Separation/Dating

I am separated from my husband. I have a new boyfriend. We are serious and I have introduced him to my children. My ex feels it is not the appropriate time, but this man is not a fling and I have not introduced my children to any other man. He also sleeps over occasionally. My ex is threatening to take my 50% custody away from me by telling me I am unfit to allow a man to sleep over. Should I be concerned or is this not really anything to worry about? I met this man after I moved out. Frankly, I think he has a bruised ego and is lashing out.

Other background, I left my husband because he had an affair. I only have proof of one affair. I washed the woman’s panties in with my own and he admitted it in emails to me which I have saved. He had a history of other inappropriate behavior during our marriage. I have introduced this man as nothing more than my friend, not even addressed him as a boyfriend. Obviously, I need to get a lawyer but in the interim will the court really take away my children?
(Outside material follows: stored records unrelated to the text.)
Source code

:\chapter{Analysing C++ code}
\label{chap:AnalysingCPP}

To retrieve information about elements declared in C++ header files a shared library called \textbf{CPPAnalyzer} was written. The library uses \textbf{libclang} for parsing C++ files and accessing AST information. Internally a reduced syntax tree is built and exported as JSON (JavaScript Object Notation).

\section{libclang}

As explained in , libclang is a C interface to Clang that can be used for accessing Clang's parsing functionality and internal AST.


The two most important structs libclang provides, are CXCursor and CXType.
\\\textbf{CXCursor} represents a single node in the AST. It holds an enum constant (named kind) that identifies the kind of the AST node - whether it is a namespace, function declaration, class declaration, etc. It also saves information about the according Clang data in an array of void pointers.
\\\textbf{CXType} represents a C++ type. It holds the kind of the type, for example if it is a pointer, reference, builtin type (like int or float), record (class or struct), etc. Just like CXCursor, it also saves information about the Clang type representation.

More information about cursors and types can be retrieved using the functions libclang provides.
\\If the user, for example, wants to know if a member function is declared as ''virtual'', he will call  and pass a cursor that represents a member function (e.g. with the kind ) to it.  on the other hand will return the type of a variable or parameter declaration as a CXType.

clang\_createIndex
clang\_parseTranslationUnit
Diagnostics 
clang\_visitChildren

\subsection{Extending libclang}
Your ex may try and have custody changed based on your new boyfriend and the sleeping arrangements. To modify custody the movant must demonstrate there has been a substantial change in circumstances affecting the welfare of the children.
In my opinion your ex does not have a good basis to make such a motion, unless your new partner is a danger to the children, but I cannot speak to the attitudes of the judges in your county.
His affair is not relevant as related to what he is trying to do now.